Fascinée, je passe une bonne demi-heure à regarder des jeunes gens se succéder sur la vague, chacun attendant patiemment son tour de se lancer pour quelques virevoltes plus ou moins réussies. Même les cadors qui enchaînent les pirouettes sous les applaudissements des spectateurs n’abusent pas: assez vite, ils se jettent à l’eau pour remonter sur la berge un peu plus bas et attendre de nouveau leur tour, planche sous le bras. Les garçons sont plus nombreux, mais sous les combis en néoprène noir qui aplatissent les formes, on repère quand même un bon tiers de filles – dont une qui me rappelle Greta Thunberg et l’autre Sophie Turner. Je me surprends à penser que tout ça est quand même très excitant et que si j’ai d’autres vies façon Harry August, il faudra que je consacre une de mes adolescences à apprendre à surfer. Puis je me souviens que j’ai peur de l’eau. Après ça, nous tentons d’aller nous poser à la maison de thé japonais qui trône sur un ravissant îlot, planquée derrière un érable aux feuilles rouges luisantes, mais apparemment, elle est fermée le dimanche. Nous marchons donc jusqu’à la tour chinoise, qui pour sa part est assez copieusement moche, et prenons des rafraîchissements dans le biergarten à son pied.

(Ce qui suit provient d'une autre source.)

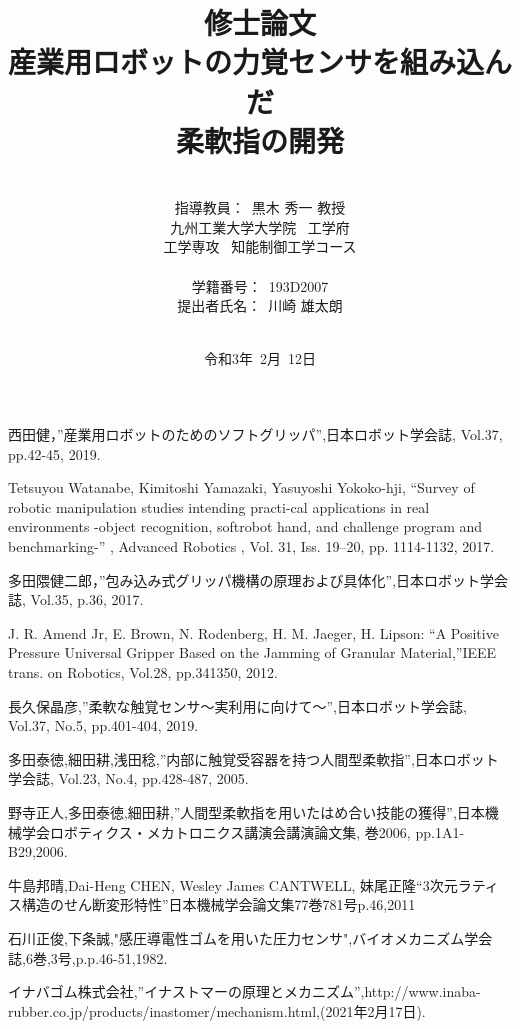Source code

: \documentclass[a4paper,12pt]{jarticle}
\title{修士論文\\
産業用ロボットの力覚センサを組み込んだ\\柔軟指の開発\\
}
\author{\vspace{90mm}\\
指導教員：\ 黒木 \hspace{0mm} 秀一 教授\\
九州工業大学大学院\ \hspace{0mm} 工学府\\
工学専攻\ \hspace{0mm} 知能制御工学コース \\
\vspace{0mm}\\
学籍番号：\ 193D2007\\
提出者氏名：\ 川崎 \hspace{0mm} 雄太朗\\\vspace{5mm}\\ }
\date{令和3年\ 2月\ 12日}
\begin{document}
\titlepage
\maketitle
\thispagestyle{empty}
\newpage
\addtocounter{page}{-1}

\thispagestyle{empty}

\newpage
\thispagestyle{empty}
\addtocounter{page}{-2}
\tableofcontents


\newpage

\newpage

\newpage

\newpage





\begin{thebibliography}{99}

 西田健，”産業用ロボットのためのソフトグリッパ”,日本ロボット学会誌, Vol.37, pp.42-45, 2019.


 Tetsuyou Watanabe, Kimitoshi Yamazaki, Yasuyoshi Yokoko-hji, “Survey of robotic manipulation studies intending practi-cal applications in real environments -object recognition, softrobot hand, and challenge program and benchmarking-” , Advanced Robotics , Vol. 31, Iss. 19–20, pp. 1114-1132, 2017.

 多田隈健二郎，”包み込み式グリッパ機構の原理および具体化”,日本ロボット学会誌, Vol.35, p.36, 2017.

J. R. Amend Jr, E. Brown, N. Rodenberg, H. M. Jaeger, H. Lipson: “A Positive Pressure Universal Gripper Based on the Jamming of Granular Material,”IEEE trans. on Robotics, Vol.28, pp.341350, 2012.

 長久保晶彦,”柔軟な触覚センサ〜実利用に向けて〜”,日本ロボット学会誌, Vol.37, No.5, pp.401-404, 2019.


 多田泰徳,細田耕,浅田稔,”内部に触覚受容器を持つ人間型柔軟指”,日本ロボット学会誌, Vol.23, No.4, pp.428-487, 2005.

 野寺正人,多田泰徳,細田耕,”人間型柔軟指を用いたはめ合い技能の獲得”,日本機械学会ロボティクス・メカトロニクス講演会講演論文集, 巻2006, pp.1A1-B29,2006.

牛島邦晴,Dai-Heng CHEN, Wesley James CANTWELL, 妹尾正隆“3次元ラティス構造のせん断変形特性”日本機械学会論文集77巻781号p.46,2011

 石川正俊,下条誠,"感圧導電性ゴムを用いた圧力センサ",バイオメカニズム学会誌,6巻,3号,p.p.46-51,1982.

 イナバゴム株式会社,”イナストマーの原理とメカニズム”,http://www.inaba-rubber.co.jp/products/inastomer/mechanism.html,(2021年2月17日).



\end{thebibliography}
\end{document}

L’heure avançant, nous retournons prendre le métro à une autre station que celle où nous sommes arrivés. Cette fois, nous changeons à Sendlinger Tor, et nous comprenons enfin la raison pour laquelle la circulation est sans dessus-dessous: des travaux sur l’un des deux quais obligent les trains de plusieurs lignes à emprunter uniquement l’autre voie, et ce dans les deux sens. Tu m’étonnes que c’est le gros bordel. Histoire d’être sûre, j’interpelle un employé en gilet orange:
– How do we go to Kolombusplatz?
– Mit next train, me répond-il dans un bel europudding.
Nous repassons à l’appartement chercher les gâteaux achetés ce matin, puis prenons un bus pour aller jusque chez M & M qui nous ont invités à dîner. Leur appartement est situé dans une jolie rue très tranquille, au fond d’une cour arborée. Plus moderne mais un peu moins lumineux que celui qu’elles avaient à Bruxelles. Nous buvons du vin italien en mangeant des pâtes à la carbonara. M brune nous fait le récit hilarant de toutes les fois où M blonde et elle se sont croisées à Paris sans jamais se rencontrer avant qu’un boulot commun les mette enfin en présence dans la capitale belge. Nous discutons politique et féminisme, et c’est l’une des rares fois depuis que je la connais où je vois M blonde s’emporter. Toutes les cinq minutes, quelqu’un prononce la phrase: « …Ca nous/vous fera une occasion de revenir » à propos d’un resto, d’un bar à cocktails, d’un musée ou autre attraction que nous n’avons pas eu le temps de tester cette fois. Chouchou et moi prenons congé vers 22h45 et rentrons à pied par les rues cruellement dépourvues d’éclairage public – si j’étais seule, je flipperais malgré le calme du quartier. Demain, nous ferons quelques courses au supermarché voisin: pour une fois que nous voyageons en train, j’en profiterais bien pour rapporter du jus de rhubarbe, des saucisses, des knödel et des spätzle. Puis nous prendrons déjà le chemin du retour.